Bapak kembali beralasan bahwa kerinduannya tidak bisa terelakkan lagi. Aku juga rindu Ibu, teramat rindu. Bahkan, ratusan doa yang kulantunkan tak mampu menghilangkan kerinduan itu. Namun untuk sekarang, berziarah ke makam Ibu bukanlah hal penting hingga membuatku dan suamiku harus mengambil cuti kerja.
“Aku juga kangen Ibu, Pak. tapi kita enggak bisa pulang sekarang.”
Sesaat kudengar hela napas panjangnya. Bapak mengalihkan pandangan. Jemarinya yang keriput menyapu sudut matanya pelan.
Aku tahu mungkin beliau sangat kecewa, tapi aku juga tidak bisa mengabulkan pintanya. Masih banyak hal yang harus aku lakukan untuk membuat Bapak bahagia, salah satunya adalah dengan menahan pria cinta pertamaku itu untuk tetap berada di kota ini.
“Maaf, Pak. Aku masih pingin Bapak nemenin aku dan anak-anak.”
Kali ini aku menggunakan alasan cucu-cucunya untuk menahannya agar tetap tinggal. Masih terlalu singkat kebersamaan kami jika Bapak harus pulang sekarang. Beberapa kali permintaan Mas Akbar—kakakku—agar segera mengantar Bapak pulang juga kuabaikan.

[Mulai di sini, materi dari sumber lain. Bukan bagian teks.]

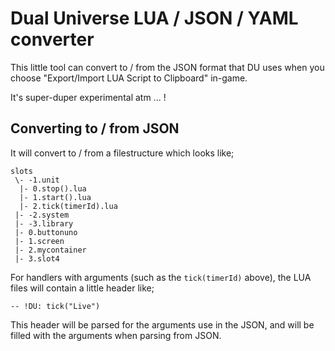 # Dual Universe LUA / JSON / YAML converter

This little tool can convert to / from the JSON format that DU uses when you choose "Export/Import LUA Script to Clipboard" in-game.

It's super-duper experimental atm ... !

## Converting to / from JSON

It will convert to / from a filestructure which looks like;
```
slots
 \- -1.unit
  |- 0.stop().lua
  |- 1.start().lua
  |- 2.tick(timerId).lua
 |- -2.system
 |- -3.library
 |- 0.buttonuno
 |- 1.screen
 |- 2.mycontainer
 |- 3.slot4
```

For handlers with arguments (such as the `tick(timerId)` above), the LUA files will contain a little header like;
```
-- !DU: tick("Live")
```

This header will be parsed for the arguments use in the JSON, and will be filled with the arguments when parsing from JSON.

Kuseka air mata di pipinya, lalu mengusap punggung tangannya lembut. Senyum yang masih menghangatkan hatiku merekah di wajahnya. Aku tahu Bapak tidak akan mengabaikan keinginan anak bungsunya.
“Mau, ya, Pak, di sini sebentar lagi? Tunggu sampai anak-anak libur. Nanti kita pulang bareng-bareng.”
Bapak tampak berpikir, terlihat dari pandangannya yang beralih menatap langit-langit rumah. “Masmu bagaimana?” tanyanya kemudian.
“Kita bisa video call kalau Bapak kangen sama Mas Akbar dan Mbak Indah.”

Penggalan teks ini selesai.